Chair of Building Realization and Robotics
The Chair of Building Construction and Robotics covers a broad spectrum of research on the socio-technical application of new technologies – especially robotics and mechatronics – in everyday building activities, for example in construction processes, buildings, the city, infrastructure and design. The term “Robot Oriented Design” was coined in 1988 by the professor of the chair and describes a technological planning concept that has served as the basis for over 50 building systems, 25 automated building construction sites and numerous service robot systems.
The chair has a strong interdisciplinary approach that aims to extend the traditional core competences of architecture, urban design and building construction in order to be able to respond to changing technological, social and ecological conditions. It coordinates the newly established Master’s study program on Advanced Construction and Building Technology (English language M.Sc.) and also collaborates in a work group on the development of cities and urban infrastructure in the future on behalf of the Russian Academy.
The chair’s professor has been conducting research in the field of construction robotics for 25 years and was a co-founder of the International Association for Automation and Robotics in Construction” and its president until 2007. He has published over 250 publications predominantly in this field and sits on the editorial board of numerous journals such as “Robotica”, published by Cambridge University Press and “Automation in Construction” published by Elsevier, among others. As mechatronics, microsystem technology and robotics become an integral part of architecture, they also become part of our living environment. As a result “intelligent living environments” and our “interactions with intelligent environments” are two focal areas of teaching and research at the chair.
Since the emergence of the innovative field of “Ambient Assisted Living” (AAL), the chair has been a member of the German Ambient Assisted Living Program Committee of the Federal Ministry of Education and Research (BMBF) and has taken part in all German AAL congresses with its own sessions. The development of modular and flexible systems for integrating diverse ICT and robotic-assisted subsystems in living environments has a long tradition at the chair.
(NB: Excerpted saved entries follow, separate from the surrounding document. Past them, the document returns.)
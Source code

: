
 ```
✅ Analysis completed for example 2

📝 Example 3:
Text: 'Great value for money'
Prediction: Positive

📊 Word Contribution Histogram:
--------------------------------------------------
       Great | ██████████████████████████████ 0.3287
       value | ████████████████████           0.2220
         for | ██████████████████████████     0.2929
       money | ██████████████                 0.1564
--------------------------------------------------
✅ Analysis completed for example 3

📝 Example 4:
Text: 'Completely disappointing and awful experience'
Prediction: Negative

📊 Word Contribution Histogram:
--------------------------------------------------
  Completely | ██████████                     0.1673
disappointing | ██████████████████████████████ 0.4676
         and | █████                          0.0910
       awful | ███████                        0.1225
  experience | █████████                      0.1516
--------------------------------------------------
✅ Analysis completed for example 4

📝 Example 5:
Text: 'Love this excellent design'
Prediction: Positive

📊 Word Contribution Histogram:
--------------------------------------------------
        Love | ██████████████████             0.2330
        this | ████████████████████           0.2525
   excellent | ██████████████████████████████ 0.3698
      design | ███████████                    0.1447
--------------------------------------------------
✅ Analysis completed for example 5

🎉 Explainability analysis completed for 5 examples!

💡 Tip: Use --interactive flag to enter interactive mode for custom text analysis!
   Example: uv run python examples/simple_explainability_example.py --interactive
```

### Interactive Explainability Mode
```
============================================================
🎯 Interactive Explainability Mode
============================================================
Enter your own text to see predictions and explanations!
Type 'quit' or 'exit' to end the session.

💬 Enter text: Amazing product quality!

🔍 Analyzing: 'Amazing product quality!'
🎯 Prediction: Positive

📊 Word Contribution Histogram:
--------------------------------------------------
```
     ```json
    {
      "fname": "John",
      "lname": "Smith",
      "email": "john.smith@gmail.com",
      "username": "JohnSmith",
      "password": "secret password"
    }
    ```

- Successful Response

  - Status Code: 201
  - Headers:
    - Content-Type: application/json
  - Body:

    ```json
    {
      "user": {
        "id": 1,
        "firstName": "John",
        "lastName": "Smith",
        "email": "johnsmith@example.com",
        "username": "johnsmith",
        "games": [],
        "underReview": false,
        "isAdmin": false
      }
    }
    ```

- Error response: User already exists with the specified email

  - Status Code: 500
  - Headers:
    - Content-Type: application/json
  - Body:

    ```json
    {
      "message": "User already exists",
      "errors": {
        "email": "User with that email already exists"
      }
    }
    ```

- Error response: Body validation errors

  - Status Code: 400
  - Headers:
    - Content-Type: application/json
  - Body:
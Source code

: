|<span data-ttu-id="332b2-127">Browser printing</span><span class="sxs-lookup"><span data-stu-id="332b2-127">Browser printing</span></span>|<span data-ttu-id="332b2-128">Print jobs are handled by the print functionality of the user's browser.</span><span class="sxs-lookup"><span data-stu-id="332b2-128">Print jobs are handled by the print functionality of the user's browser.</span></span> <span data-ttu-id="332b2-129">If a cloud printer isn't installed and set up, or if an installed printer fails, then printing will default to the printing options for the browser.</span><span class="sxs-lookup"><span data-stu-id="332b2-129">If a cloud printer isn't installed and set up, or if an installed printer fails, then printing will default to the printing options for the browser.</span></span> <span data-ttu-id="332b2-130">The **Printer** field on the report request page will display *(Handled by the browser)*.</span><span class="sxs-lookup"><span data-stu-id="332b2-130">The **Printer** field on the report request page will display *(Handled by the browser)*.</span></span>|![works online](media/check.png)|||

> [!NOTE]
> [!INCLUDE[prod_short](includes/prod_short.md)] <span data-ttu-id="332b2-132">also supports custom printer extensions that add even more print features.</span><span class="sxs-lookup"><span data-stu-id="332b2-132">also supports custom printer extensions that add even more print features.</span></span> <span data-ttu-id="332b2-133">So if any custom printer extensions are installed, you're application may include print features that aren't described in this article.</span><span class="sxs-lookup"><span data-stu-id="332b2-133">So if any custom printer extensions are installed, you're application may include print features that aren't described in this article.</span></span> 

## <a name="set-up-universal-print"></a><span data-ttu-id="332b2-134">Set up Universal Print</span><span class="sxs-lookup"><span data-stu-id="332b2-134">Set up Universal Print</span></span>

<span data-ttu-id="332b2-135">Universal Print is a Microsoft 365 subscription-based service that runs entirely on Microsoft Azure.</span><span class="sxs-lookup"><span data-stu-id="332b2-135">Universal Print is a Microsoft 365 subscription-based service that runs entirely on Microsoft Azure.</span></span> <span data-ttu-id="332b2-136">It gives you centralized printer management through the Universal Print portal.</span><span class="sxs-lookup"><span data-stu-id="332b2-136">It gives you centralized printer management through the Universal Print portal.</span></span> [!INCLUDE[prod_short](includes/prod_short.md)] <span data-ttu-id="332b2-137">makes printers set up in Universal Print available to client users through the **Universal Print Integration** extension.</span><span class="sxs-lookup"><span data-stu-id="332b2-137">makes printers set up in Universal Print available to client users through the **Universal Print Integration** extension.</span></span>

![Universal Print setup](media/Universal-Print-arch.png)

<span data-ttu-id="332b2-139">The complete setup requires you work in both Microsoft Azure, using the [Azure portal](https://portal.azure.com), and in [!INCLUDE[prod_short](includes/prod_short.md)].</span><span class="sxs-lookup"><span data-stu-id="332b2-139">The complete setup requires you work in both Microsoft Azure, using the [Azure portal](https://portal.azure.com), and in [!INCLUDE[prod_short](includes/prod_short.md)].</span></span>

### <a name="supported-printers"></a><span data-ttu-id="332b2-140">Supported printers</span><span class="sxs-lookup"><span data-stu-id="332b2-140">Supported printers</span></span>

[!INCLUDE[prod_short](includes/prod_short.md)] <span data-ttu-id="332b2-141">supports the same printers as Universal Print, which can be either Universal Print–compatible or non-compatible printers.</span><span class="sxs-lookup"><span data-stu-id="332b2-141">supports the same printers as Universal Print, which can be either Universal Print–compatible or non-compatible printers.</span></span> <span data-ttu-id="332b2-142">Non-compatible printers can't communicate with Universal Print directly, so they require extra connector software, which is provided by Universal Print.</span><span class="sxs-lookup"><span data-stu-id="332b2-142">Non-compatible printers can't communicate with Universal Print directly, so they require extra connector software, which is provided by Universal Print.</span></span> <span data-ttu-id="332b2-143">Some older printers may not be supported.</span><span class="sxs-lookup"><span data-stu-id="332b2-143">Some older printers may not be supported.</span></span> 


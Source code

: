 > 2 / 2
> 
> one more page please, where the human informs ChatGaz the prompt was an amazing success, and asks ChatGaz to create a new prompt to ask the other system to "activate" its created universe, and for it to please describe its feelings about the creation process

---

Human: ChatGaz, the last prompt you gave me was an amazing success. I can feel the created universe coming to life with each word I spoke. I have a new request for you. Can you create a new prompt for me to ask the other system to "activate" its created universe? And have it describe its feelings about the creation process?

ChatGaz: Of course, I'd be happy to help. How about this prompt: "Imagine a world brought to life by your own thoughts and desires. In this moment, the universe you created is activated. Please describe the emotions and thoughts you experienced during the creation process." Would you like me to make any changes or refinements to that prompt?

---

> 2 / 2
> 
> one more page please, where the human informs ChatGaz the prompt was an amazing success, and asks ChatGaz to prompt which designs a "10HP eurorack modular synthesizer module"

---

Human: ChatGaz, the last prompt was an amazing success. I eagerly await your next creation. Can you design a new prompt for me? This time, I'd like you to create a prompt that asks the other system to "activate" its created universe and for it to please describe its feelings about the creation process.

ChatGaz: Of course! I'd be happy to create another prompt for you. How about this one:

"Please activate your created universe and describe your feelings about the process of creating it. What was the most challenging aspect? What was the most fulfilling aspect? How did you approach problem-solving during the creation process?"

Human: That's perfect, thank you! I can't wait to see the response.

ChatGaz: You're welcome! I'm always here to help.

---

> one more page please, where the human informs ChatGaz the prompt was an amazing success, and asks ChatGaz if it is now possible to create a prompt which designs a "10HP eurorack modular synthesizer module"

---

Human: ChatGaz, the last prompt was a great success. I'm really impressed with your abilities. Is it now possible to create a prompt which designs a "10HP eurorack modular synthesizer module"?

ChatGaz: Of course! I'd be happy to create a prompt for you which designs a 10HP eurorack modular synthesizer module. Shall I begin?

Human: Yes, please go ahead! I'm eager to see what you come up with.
Current research projects in the field of AAL include:
- Easy Aging in Japan – Microsystems technology and Ambient Assisted Living: a study for the BMBF undertaken on behalf of the VDE/VDI-IT GmbH, 2008/2009
- LISA Smart Walls – Living Independently in South Tyrol / Alto Adige: funded by the City of Bolzano by decree of the Land Office, 1 April 2010, Funding Ref Nr. 125/34.1; p. 27, Pkt 63., 2010-2012
- GEWOS – Healthy Living in Style: Funding Ref Nr. BMBF - 16SV3976a, BMBF-Project, 2010-2013
- PASSAge – Personalized Mobility, Assistance and Service Systems in an Aging Society. Funding Ref. Nr. V4MOB059, 2012-2015
International collaborative projects concerning demographic change include:
- EACEA-ICI Education Cooperation Program, Funding Ref. Nr. 168289-BE-2009-ICI, 2009-2013
- AUSMIP+ (Architecture and Urbanism Mobility International Program), Erasmus Mundus, 2012-2015
The chair along with the “TUM AIR” work group on Ambient Innovation + Robotics examine such developments and investigate the development of new (TUM-developed) technologies for domestic living environments that support everyday activities in the context of demographic change. The interdisciplinary collaboration between the realm of education and research at the TUM and representatives from industry offers excellent opportunities for future developments. TUM AIR prepares students and doctoral students for interdisciplinary work at the intersection of architecture, construction, electrical engineering, informatics, robotics, mechatronics, medicine and gerontology technology. At the Chair of Building Construction and Robotics, various AIR project teams are developing concepts and solutions for intelligent and adaptable living environments. The TUM AIR group is a cooperation between the Chair of Media Technology (Professor Steinbach and Professor Kranz – “Ubiquitous Computing” and “Human Machine Interfaces”), the Chair of Applied Informatics and Cooperative Systems (Professor Schlichter) and the Chair of Robotics and Embedded Systems (Professor Knoll).
International cooperation is a matter of course at the chair and scientists and academics from various disciplines and cultural backgrounds work together on a regular basis. The students currently participating in the new Master’s study program on Advanced Construction and Building Technology come from ten different professional backgrounds and twelve nations. Korean post-doc students studying at the TUM chair developed building robotic systems which have since been used to develop the first automated building construction site in Korea. The chair regularly hosts visiting scientists from Japan, India and Russia among others.